[Records shown]

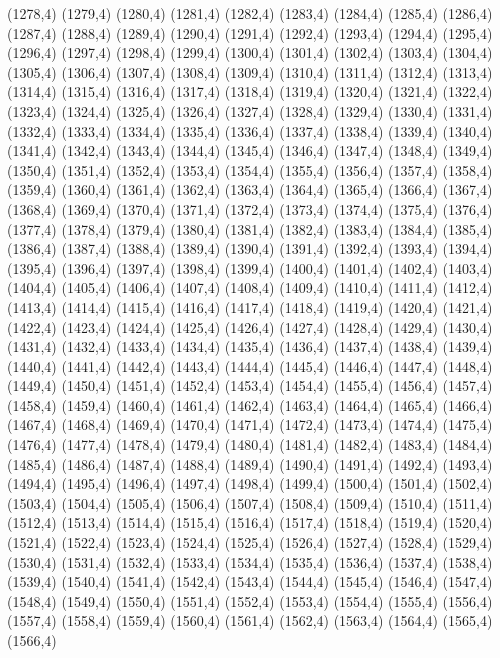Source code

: (1278,4)
(1279,4)
(1280,4)
(1281,4)
(1282,4)
(1283,4)
(1284,4)
(1285,4)
(1286,4)
(1287,4)
(1288,4)
(1289,4)
(1290,4)
(1291,4)
(1292,4)
(1293,4)
(1294,4)
(1295,4)
(1296,4)
(1297,4)
(1298,4)
(1299,4)
(1300,4)
(1301,4)
(1302,4)
(1303,4)
(1304,4)
(1305,4)
(1306,4)
(1307,4)
(1308,4)
(1309,4)
(1310,4)
(1311,4)
(1312,4)
(1313,4)
(1314,4)
(1315,4)
(1316,4)
(1317,4)
(1318,4)
(1319,4)
(1320,4)
(1321,4)
(1322,4)
(1323,4)
(1324,4)
(1325,4)
(1326,4)
(1327,4)
(1328,4)
(1329,4)
(1330,4)
(1331,4)
(1332,4)
(1333,4)
(1334,4)
(1335,4)
(1336,4)
(1337,4)
(1338,4)
(1339,4)
(1340,4)
(1341,4)
(1342,4)
(1343,4)
(1344,4)
(1345,4)
(1346,4)
(1347,4)
(1348,4)
(1349,4)
(1350,4)
(1351,4)
(1352,4)
(1353,4)
(1354,4)
(1355,4)
(1356,4)
(1357,4)
(1358,4)
(1359,4)
(1360,4)
(1361,4)
(1362,4)
(1363,4)
(1364,4)
(1365,4)
(1366,4)
(1367,4)
(1368,4)
(1369,4)
(1370,4)
(1371,4)
(1372,4)
(1373,4)
(1374,4)
(1375,4)
(1376,4)
(1377,4)
(1378,4)
(1379,4)
(1380,4)
(1381,4)
(1382,4)
(1383,4)
(1384,4)
(1385,4)
(1386,4)
(1387,4)
(1388,4)
(1389,4)
(1390,4)
(1391,4)
(1392,4)
(1393,4)
(1394,4)
(1395,4)
(1396,4)
(1397,4)
(1398,4)
(1399,4)
(1400,4)
(1401,4)
(1402,4)
(1403,4)
(1404,4)
(1405,4)
(1406,4)
(1407,4)
(1408,4)
(1409,4)
(1410,4)
(1411,4)
(1412,4)
(1413,4)
(1414,4)
(1415,4)
(1416,4)
(1417,4)
(1418,4)
(1419,4)
(1420,4)
(1421,4)
(1422,4)
(1423,4)
(1424,4)
(1425,4)
(1426,4)
(1427,4)
(1428,4)
(1429,4)
(1430,4)
(1431,4)
(1432,4)
(1433,4)
(1434,4)
(1435,4)
(1436,4)
(1437,4)
(1438,4)
(1439,4)
(1440,4)
(1441,4)
(1442,4)
(1443,4)
(1444,4)
(1445,4)
(1446,4)
(1447,4)
(1448,4)
(1449,4)
(1450,4)
(1451,4)
(1452,4)
(1453,4)
(1454,4)
(1455,4)
(1456,4)
(1457,4)
(1458,4)
(1459,4)
(1460,4)
(1461,4)
(1462,4)
(1463,4)
(1464,4)
(1465,4)
(1466,4)
(1467,4)
(1468,4)
(1469,4)
(1470,4)
(1471,4)
(1472,4)
(1473,4)
(1474,4)
(1475,4)
(1476,4)
(1477,4)
(1478,4)
(1479,4)
(1480,4)
(1481,4)
(1482,4)
(1483,4)
(1484,4)
(1485,4)
(1486,4)
(1487,4)
(1488,4)
(1489,4)
(1490,4)
(1491,4)
(1492,4)
(1493,4)
(1494,4)
(1495,4)
(1496,4)
(1497,4)
(1498,4)
(1499,4)
(1500,4)
(1501,4)
(1502,4)
(1503,4)
(1504,4)
(1505,4)
(1506,4)
(1507,4)
(1508,4)
(1509,4)
(1510,4)
(1511,4)
(1512,4)
(1513,4)
(1514,4)
(1515,4)
(1516,4)
(1517,4)
(1518,4)
(1519,4)
(1520,4)
(1521,4)
(1522,4)
(1523,4)
(1524,4)
(1525,4)
(1526,4)
(1527,4)
(1528,4)
(1529,4)
(1530,4)
(1531,4)
(1532,4)
(1533,4)
(1534,4)
(1535,4)
(1536,4)
(1537,4)
(1538,4)
(1539,4)
(1540,4)
(1541,4)
(1542,4)
(1543,4)
(1544,4)
(1545,4)
(1546,4)
(1547,4)
(1548,4)
(1549,4)
(1550,4)
(1551,4)
(1552,4)
(1553,4)
(1554,4)
(1555,4)
(1556,4)
(1557,4)
(1558,4)
(1559,4)
(1560,4)
(1561,4)
(1562,4)
(1563,4)
(1564,4)
(1565,4)
(1566,4)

[/Records shown]

- **Task item**: Output the data exactly, pictures omitted.

- **Response**:
Source code

: (1278,4)
(1279,4)
(1280,4)
(1281,4)
(1282,4)
(1283,4)
(1284,4)
(1285,4)
(1286,4)
(1287,4)
(1288,4)
(1289,4)
(1290,4)
(1291,4)
(1292,4)
(1293,4)
(1294,4)
(1295,4)
(1296,4)
(1297,4)
(1298,4)
(1299,4)
(1300,4)
(1301,4)
(1302,4)
(1303,4)
(1304,4)
(1305,4)
(1306,4)
(1307,4)
(1308,4)
(1309,4)
(1310,4)
(1311,4)
(1312,4)
(1313,4)
(1314,4)
(1315,4)
(1316,4)
(1317,4)
(1318,4)
(1319,4)
(1320,4)
(1321,4)
(1322,4)
(1323,4)
(1324,4)
(1325,4)
(1326,4)
(1327,4)
(1328,4)
(1329,4)
(1330,4)
(1331,4)
(1332,4)
(1333,4)
(1334,4)
(1335,4)
(1336,4)
(1337,4)
(1338,4)
(1339,4)
(1340,4)
(1341,4)
(1342,4)
(1343,4)
(1344,4)
(1345,4)
(1346,4)
(1347,4)
(1348,4)
(1349,4)
(1350,4)
(1351,4)
(1352,4)
(1353,4)
(1354,4)
(1355,4)
(1356,4)
(1357,4)
(1358,4)
(1359,4)
(1360,4)
(1361,4)
(1362,4)
(1363,4)
(1364,4)
(1365,4)
(1366,4)
(1367,4)
(1368,4)
(1369,4)
(1370,4)
(1371,4)
(1372,4)
(1373,4)
(1374,4)
(1375,4)
(1376,4)
(1377,4)
(1378,4)
(1379,4)
(1380,4)
(1381,4)
(1382,4)
(1383,4)
(1384,4)
(1385,4)
(1386,4)
(1387,4)
(1388,4)
(1389,4)
(1390,4)
(1391,4)
(1392,4)
(1393,4)
(1394,4)
(1395,4)
(1396,4)
(1397,4)
(1398,4)
(1399,4)
(1400,4)
(1401,4)
(1402,4)
(1403,4)
(1404,4)
(1405,4)
(1406,4)
(1407,4)
(1408,4)
(1409,4)
(1410,4)
(1411,4)
(1412,4)
(1413,4)
(1414,4)
(1415,4)
(1416,4)
(1417,4)
(1418,4)
(1419,4)
(1420,4)
(1421,4)
(1422,4)
(1423,4)
(1424,4)
(1425,4)
(1426,4)
(1427,4)
(1428,4)
(1429,4)
(1430,4)
(1431,4)
(1432,4)
(1433,4)
(1434,4)
(1435,4)
(1436,4)
(1437,4)
(1438,4)
(1439,4)
(1440,4)
(1441,4)
(1442,4)
(1443,4)
(1444,4)
(1445,4)
(1446,4)
(1447,4)
(1448,4)
(1449,4)
(1450,4)
(1451,4)
(1452,4)
(1453,4)
(1454,4)
(1455,4)
(1456,4)
(1457,4)
(1458,4)
(1459,4)
(1460,4)
(1461,4)
(1462,4)
(1463,4)
(1464,4)
(1465,4)
(1466,4)
(1467,4)
(1468,4)
(1469,4)
(1470,4)
(1471,4)
(1472,4)
(1473,4)
(1474,4)
(1475,4)
(1476,4)
(1477,4)
(1478,4)
(1479,4)
(1480,4)
(1481,4)
(1482,4)
(1483,4)
(1484,4)
(1485,4)
(1486,4)
(1487,4)
(1488,4)
(1489,4)
(1490,4)
(1491,4)
(1492,4)
(1493,4)
(1494,4)
(1495,4)
(1496,4)
(1497,4)
(1498,4)
(1499,4)
(1500,4)
(1501,4)
(1502,4)
(1503,4)
(1504,4)
(1505,4)
(1506,4)
(1507,4)
(1508,4)
(1509,4)
(1510,4)
(1511,4)
(1512,4)
(1513,4)
(1514,4)
(1515,4)
(1516,4)
(1517,4)
(1518,4)
(1519,4)
(1520,4)
(1521,4)
(1522,4)
(1523,4)
(1524,4)
(1525,4)
(1526,4)
(1527,4)
(1528,4)
(1529,4)
(1530,4)
(1531,4)
(1532,4)
(1533,4)
(1534,4)
(1535,4)
(1536,4)
(1537,4)
(1538,4)
(1539,4)
(1540,4)
(1541,4)
(1542,4)
(1543,4)
(1544,4)
(1545,4)
(1546,4)
(1547,4)
(1548,4)
(1549,4)
(1550,4)
(1551,4)
(1552,4)
(1553,4)
(1554,4)
(1555,4)
(1556,4)
(1557,4)
(1558,4)
(1559,4)
(1560,4)
(1561,4)
(1562,4)
(1563,4)
(1564,4)
(1565,4)
(1566,4)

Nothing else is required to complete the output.